In our Industry viewpoint, Business Development Director Dan Owen shares his thoughts on how the move towards electric heating is impacting our customers.
There has been increasing coverage in the media about electrifying heating systems, with the government announcing plans to ban sales of new boilers from 2025 for new properties.
With heating homes accounting for almost 16 per cent of the UK’s carbon dioxide emissions, it’s good to see the move towards electrified heating gaining momentum. However, the transition is challenging for all involved, and there is still much work to be done if we are to meet targets; whilst the technology exists, the challenge comes in mobilising it quickly enough.
In order to move completely away from a reliance on fossil fuels, there are a range of factors that need to be addressed. This ranges from network capacity to developers adapting to the changes and costs involved in the transition. The change has a huge impact on companies like Aptus who offer support from the start, often long before land acquisition; everyone in the chain must be adaptable.
The whole infrastructure must be developed if we are to meet government targets, and this means significant expansion and upgrade to the current electricity grid such is the leap in load requirements.
Network operators will need to invest heavily in developing and modernising infrastructure to accommodate the increased demand, but this comes at a cost and often a delay — both of which can impact developers and providers.
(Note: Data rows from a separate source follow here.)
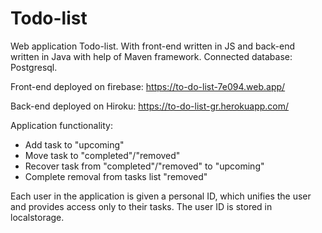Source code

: # Todo-list
Web application Todo-list. With front-end written in JS and back-end written in Java with help of Maven framework. Connected database: Postgresql.

Front-end deployed on firebase: https://to-do-list-7e094.web.app/

Back-end deployed on Hiroku: https://to-do-list-gr.herokuapp.com/

Application functionality:
 * Add task to "upcoming"
 * Move task to "completed"/"removed"
 * Recover task from "completed"/"removed" to "upcoming"
 * Complete removal from tasks list "removed"

Each user in the application is given a personal ID, which unifies the user and provides access only to their tasks. The user ID is stored in localstorage.
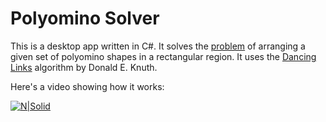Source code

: # Polyomino Solver
This is a desktop app written in C#. It solves the [problem](https://en.wikipedia.org/wiki/Polyomino#Tiling_regions_with_sets_of_polyominoes) of arranging a given set of polyomino shapes in a rectangular region. It uses the [Dancing Links](https://arxiv.org/pdf/cs/0011047v1.pdf) algorithm by Donald E. Knuth. 

Here's a video showing how it works:

[![N|Solid](http://img.youtube.com/vi/k4B7gmdNmkw/0.jpg)](https://www.youtube.com/watch?v=k4B7gmdNmkw)
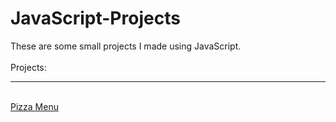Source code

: # JavaScript-Projects

These are some small projects I made using JavaScript. <br>
<br>
Projects:
<hr><br>
<a href="./Pizza_Project/Pizza.html">Pizza Menu</a>
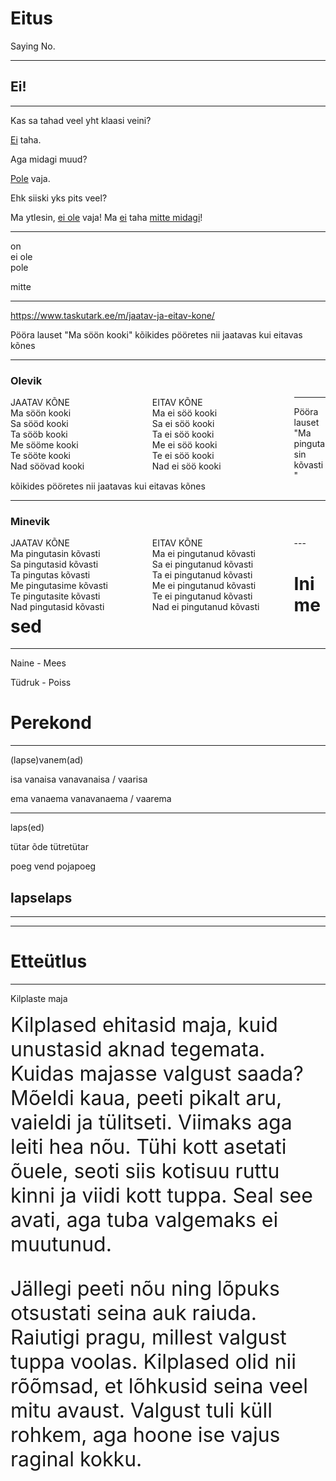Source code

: # Eitus

Saying No.

---
## Ei!

---
Kas sa tahad veel yht klaasi veini?

<u>Ei</u> taha.

Aga midagi muud?

<u>Pole</u> vaja.

Ehk siiski yks pits veel?

Ma ytlesin, <u>ei ole</u> vaja! Ma <u>ei</u> taha <u>mitte midagi</u>!

---

on<br>
ei ole<br>
pole


mitte

---

https://www.taskutark.ee/m/jaatav-ja-eitav-kone/

Pööra lauset "Ma söön kooki" kõikides pööretes nii jaatavas kui eitavas kõnes

---
### Olevik

<div style="width: 45%; text-align:left;float:left;">
JAATAV KÕNE<br>
Ma söön kooki<br>
Sa sööd kooki<br>
Ta sööb kooki<br>
Me sööme kooki<br>
Te sööte kooki<br>
Nad söövad kooki<br>
</div>

<div style="width: 45%; text-align:left;float:left;">
EITAV KÕNE<br>
Ma ei söö kooki<br>
Sa ei söö kooki<br>
Ta ei söö kooki<br>
Me ei söö kooki<br>
Te ei söö kooki<br>
Nad ei söö kooki<br>
</div>

---

Pööra lauset "Ma pingutasin kõvasti" kõikides pööretes nii jaatavas kui eitavas kõnes

---

### Minevik
<div style="width: 45%; text-align:left;float:left;">
JAATAV KÕNE<br>
Ma pingutasin kõvasti<br>
Sa pingutasid kõvasti<br>
Ta pingutas kõvasti<br>
Me pingutasime kõvasti<br>
Te pingutasite kõvasti<br>
Nad pingutasid kõvasti<br>
 </div>
 
<div style="width: 45%; text-align:left;float:left;">
EITAV KÕNE<br>
Ma ei pingutanud kõvasti<br>
Sa ei pingutanud kõvasti<br>
Ta ei pingutanud kõvasti<br>
Me ei pingutanud kõvasti<br>
Te ei pingutanud kõvasti<br>
Nad ei pingutanud kõvasti<br>
</div>
---

# Inimesed

---

Naine -  Mees

Tüdruk - Poiss


# Perekond

---
(lapse)vanem(ad)

isa
vanaisa
vanavanaisa / vaarisa

ema
vanaema
vanavanaema / vaarema

---
laps(ed)

tütar
õde
tütretütar

poeg
vend
pojapoeg

lapselaps
---




---
---

# Etteütlus

---
Kilplaste maja
<div style="text-align: left; font-size: 2rem">
Kilplased ehitasid maja, kuid unustasid aknad tegemata. Kuidas majasse valgust saada? Mõeldi kaua, peeti pikalt aru, vaieldi ja tülitseti. Viimaks aga leiti hea nõu. Tühi kott asetati õuele, seoti siis kotisuu ruttu kinni ja viidi kott tuppa. Seal see avati, aga tuba valgemaks ei muutunud.

Jällegi peeti nõu ning lõpuks otsustati seina auk raiuda. Raiutigi pragu, millest valgust tuppa voolas. Kilplased olid nii rõõmsad, et lõhkusid seina veel mitu avaust. Valgust tuli küll rohkem, aga hoone ise vajus raginal kokku.
</div>
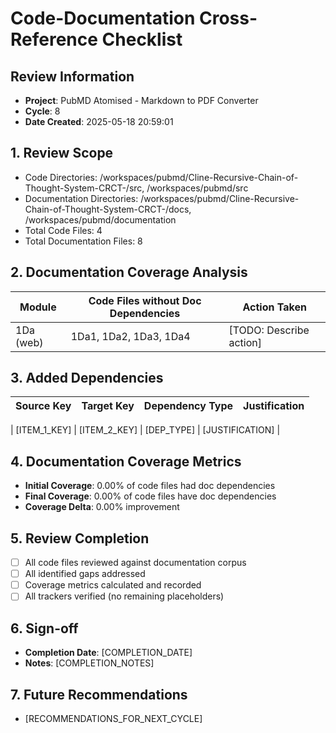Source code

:
# Code-Documentation Cross-Reference Checklist

## Review Information
- **Project**: PubMD Atomised - Markdown to PDF Converter
- **Cycle**: 8
- **Date Created**: 2025-05-18 20:59:01

## 1. Review Scope
- Code Directories: /workspaces/pubmd/Cline-Recursive-Chain-of-Thought-System-CRCT-/src, /workspaces/pubmd/src
- Documentation Directories: /workspaces/pubmd/Cline-Recursive-Chain-of-Thought-System-CRCT-/docs, /workspaces/pubmd/documentation
- Total Code Files: 4
- Total Documentation Files: 8

## 2. Documentation Coverage Analysis
| Module        | Code Files without Doc Dependencies | Action Taken |
|---------------|-----------------------------------|--------------|
| 1Da (web) | 1Da1, 1Da2, 1Da3, 1Da4 | [TODO: Describe action] |

## 3. Added Dependencies
| Source Key | Target Key | Dependency Type | Justification |
|------------|------------|-----------------|---------------|
<!-- ADDED_DEPENDENCIES_TABLE_START -->
| [ITEM_1_KEY] | [ITEM_2_KEY]  | [DEP_TYPE]      | [JUSTIFICATION] |
<!-- ADDED_DEPENDENCIES_TABLE_END -->

## 4. Documentation Coverage Metrics
- **Initial Coverage**: 0.00% of code files had doc dependencies
- **Final Coverage**: 0.00% of code files have doc dependencies
- **Coverage Delta**: 0.00% improvement

## 5. Review Completion
- [ ] All code files reviewed against documentation corpus
- [ ] All identified gaps addressed
- [ ] Coverage metrics calculated and recorded
- [ ] All trackers verified (no remaining placeholders)

## 6. Sign-off
- **Completion Date**: [COMPLETION_DATE]
- **Notes**: [COMPLETION_NOTES]

## 7. Future Recommendations
- [RECOMMENDATIONS_FOR_NEXT_CYCLE]

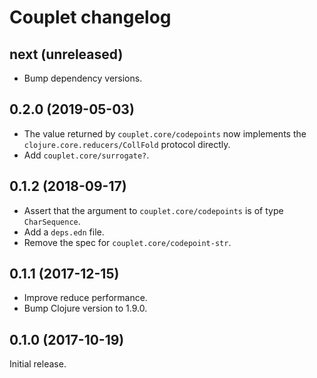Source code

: # Couplet changelog

## next (unreleased)

*   Bump dependency versions.

## 0.2.0 (2019-05-03)

*   The value returned by `couplet.core/codepoints` now implements the
    `clojure.core.reducers/CollFold` protocol directly.
*   Add `couplet.core/surrogate?`.

## 0.1.2 (2018-09-17)

*   Assert that the argument to `couplet.core/codepoints` is of type
    `CharSequence`.
*   Add a `deps.edn` file.
*   Remove the spec for `couplet.core/codepoint-str`.

## 0.1.1 (2017-12-15)

*   Improve reduce performance.
*   Bump Clojure version to 1.9.0.

## 0.1.0 (2017-10-19)

Initial release.
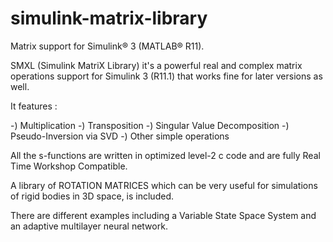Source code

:# simulink-matrix-library
Matrix support for Simulink&reg; 3 (MATLAB&reg; R11).

SMXL (Simulink MatriX Library) it's a powerful real and complex matrix operations support for Simulink 3
(R11.1) that works fine for later versions as well.

It features :

-) Multiplication
-) Transposition
-) Singular Value Decomposition
-) Pseudo-Inversion via SVD
-) Other simple operations

All the s-functions are written in optimized level-2 c code and are fully Real Time Workshop Compatible.

A library of ROTATION MATRICES which can be very useful for simulations of rigid bodies in 3D space, is included.

There are different examples including a Variable State Space System and an adaptive multilayer neural network.

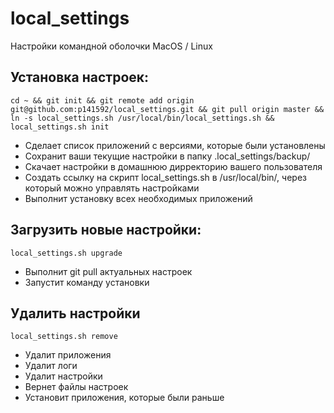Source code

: # local_settings
Настройки командной оболочки MacOS / Linux

## Установка настроек:

`cd ~ && git init && git remote add origin git@github.com:p141592/local_settings.git && git pull origin master && ln -s local_settings.sh /usr/local/bin/local_settings.sh && local_settings.sh init`

* Сделает список приложений с версиями, которые были установлены
* Сохранит ваши текущие настройки в папку .local_settings/backup/
* Cкачает настройки в домашнюю дирректорию вашего пользователя 
* Cоздать ссылку на скрипт local_settings.sh в /usr/local/bin/, через который можно управлять настройками
* Выполнит установку всех необходимых приложений

## Загрузить новые настройки:

`local_settings.sh upgrade` 

* Выполнит git pull актуальных настроек
* Запустит команду установки

## Удалить настройки

`local_settings.sh remove`

* Удалит приложения
* Удалит логи
* Удалит настройки
* Вернет файлы настроек
* Установит приложения, которые были раньше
We are seeing more and more developments requiring reinforcements or connection to the grid much further away from the development itself. This clearly creates a commercial challenge too.
Because Aptus handles new build projects, we can design and install from a blank canvas. Existing properties, however, can present a completely different scenario in terms of retro-fitting, and time will tell what the next steps will be with that. With changing guidelines and no clear governance to work to, housebuilders need to carefully manage timescales versus requirements. For example, when a piece of land is being appraised for bidding, the infrastructure costs are now more relevant than ever due to the dwindling capacity in the grid.
It is essential that housebuilders plan ahead and determine the correct method of heating, such as heat pumps or community heating, so that the correct load and budgets can be set from the start. Some developers are opting for hybrid infrastructure, which is where plots being built pre-2025 will have a percentage of the site gas heated and the remainder heated via electric. This is where we can find savings and support developers. We aim to continue being the partner of choice for housebuilders.
Customers are increasingly appointing Aptus to carry out feasibility studies, including reviews to determine potential abnormal costs or inflated infrastructure costs. Sharing our expertise is something we have always done, however, right now, this support will be even more invaluable to our customers.
Whether the ambitious targets are achievable is yet to become apparent, but what is without doubt, is that electrified heating will be the norm in the not-too-distant future. Proactive planning and engaging as early as possible is vital in giving clarity on the impact of new systems.